Hingga kini, sudah lebih dari 40 tahun sejak pertama kali orang menganggap hati
sebagai organ yang toleran terhadap kekebalan tubuh (77). Selama periode ini,
orang-orang meneliti mekanisme molekuler yang menginduksi toleransi imun
intrahepatik dan mengumpulkan bukti substansial melalui eksperimen pada
hewan. Namun, saat ini, kurangnya studi manusia di bidang ini adalah salah satu
masalah utama yang perlu diatasi di masa depan. Walaupun sel imun bawaan
intrahepatik berperan penting dalam menginduksi toleransi imun setelah
transplantasi hati (Gambar 1), kami jarang mendengar tentang kasus klinis yang
menggunakan fungsinya untuk mengurangi dosis agen imunosupresif. Selain itu,
beberapa percobaan hewan dan studi klinis telah menunjukkan bahwa setelah
invasi patogen eksternal (bakteri atau virus), beberapa reseptor (terutama TLR)
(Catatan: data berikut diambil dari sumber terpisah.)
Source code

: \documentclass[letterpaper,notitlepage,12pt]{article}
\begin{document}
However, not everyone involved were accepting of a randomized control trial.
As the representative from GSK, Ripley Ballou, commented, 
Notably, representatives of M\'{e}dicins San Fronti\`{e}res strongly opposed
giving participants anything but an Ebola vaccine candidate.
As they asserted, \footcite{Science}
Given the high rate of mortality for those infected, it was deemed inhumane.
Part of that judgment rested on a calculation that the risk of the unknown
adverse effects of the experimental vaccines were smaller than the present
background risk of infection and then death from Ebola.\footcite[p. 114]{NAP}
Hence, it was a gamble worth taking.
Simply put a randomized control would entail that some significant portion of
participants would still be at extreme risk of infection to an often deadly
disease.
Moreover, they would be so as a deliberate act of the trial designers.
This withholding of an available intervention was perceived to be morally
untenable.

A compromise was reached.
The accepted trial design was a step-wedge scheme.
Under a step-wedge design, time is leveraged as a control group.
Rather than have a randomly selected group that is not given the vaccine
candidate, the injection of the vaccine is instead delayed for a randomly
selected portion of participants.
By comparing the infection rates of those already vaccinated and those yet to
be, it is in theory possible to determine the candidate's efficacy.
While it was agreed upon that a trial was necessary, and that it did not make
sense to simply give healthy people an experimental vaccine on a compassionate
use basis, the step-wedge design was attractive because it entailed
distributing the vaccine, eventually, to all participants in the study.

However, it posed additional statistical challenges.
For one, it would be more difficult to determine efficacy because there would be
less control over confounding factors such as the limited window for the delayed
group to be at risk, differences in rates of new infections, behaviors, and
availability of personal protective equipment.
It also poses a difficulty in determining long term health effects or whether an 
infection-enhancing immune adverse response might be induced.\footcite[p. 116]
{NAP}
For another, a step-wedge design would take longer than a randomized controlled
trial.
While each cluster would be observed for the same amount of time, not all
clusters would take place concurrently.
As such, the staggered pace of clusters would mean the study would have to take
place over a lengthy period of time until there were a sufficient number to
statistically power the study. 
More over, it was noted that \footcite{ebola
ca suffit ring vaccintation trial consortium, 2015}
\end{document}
pada permukaan sel imun bawaan diaktifkan, menginduksi pelepasan sitokin
inflamasi (seperti IL -6, TNF-α, IFN-I, dan sebagainya), lebih lanjut mengganggu
perkembangan toleransi imun intrahepatik (78). Menariknya, pada 2014,
penelitian yang dilakukan oleh Bohne et al. (79) menunjukkan bahwa untuk
penerima yang terinfeksi virus hepatitis C (HCV), toleransi dikaitkan dengan
ekspresi berlebih intrahepatik dari IFN tipe I dan perluasan sel CD8 + T yang
bersirkulasi spesifik HCV yang habis. Ini berbeda dengan apa yang telah kami
laporkan sebelumnya, yaitu, IFN-I dapat mengaktifkan STAT4 dan berkontribusi
pada respons Th 1, yang memainkan peran sentral dalam penolakan allograft (80).
Untuk keadaan khusus infeksi HCV ini, penulis berhipotesis bahwa pensinyalan
IFN-I intrahepatik tinggi yang disebabkan oleh infeksi HCV menyebabkan
kelelahan sel T, menonaktifkan klon sel T allo-spesifik spesifik, dan
mempromosikan lingkungan mikro hati tolerogenik yang memfasilitasi toleransi
operasional. Atas dasar hasil ini, kami menyimpulkan bahwa biasanya sel imun
bawaan intrahepatik berada dalam keadaan seimbang, antara pro dan
antiinflamasi. Dalam kondisi istirahat normal, sel imun bawaan intrahepatik
terutama menginduksi toleransi imun intrahepatik, sedangkan pada kondisi
inflamasi, mereka meningkatkan respons imun dan melepaskan sitokin inflamasi.
Eksplorasi lebih lanjut dari faktor-faktor penting dalam transformasi sel imun
bawaan intrahepatik antara kedua kondisi ini sangat penting untuk mengetahui
mekanisme toleransi imun intrahepatik.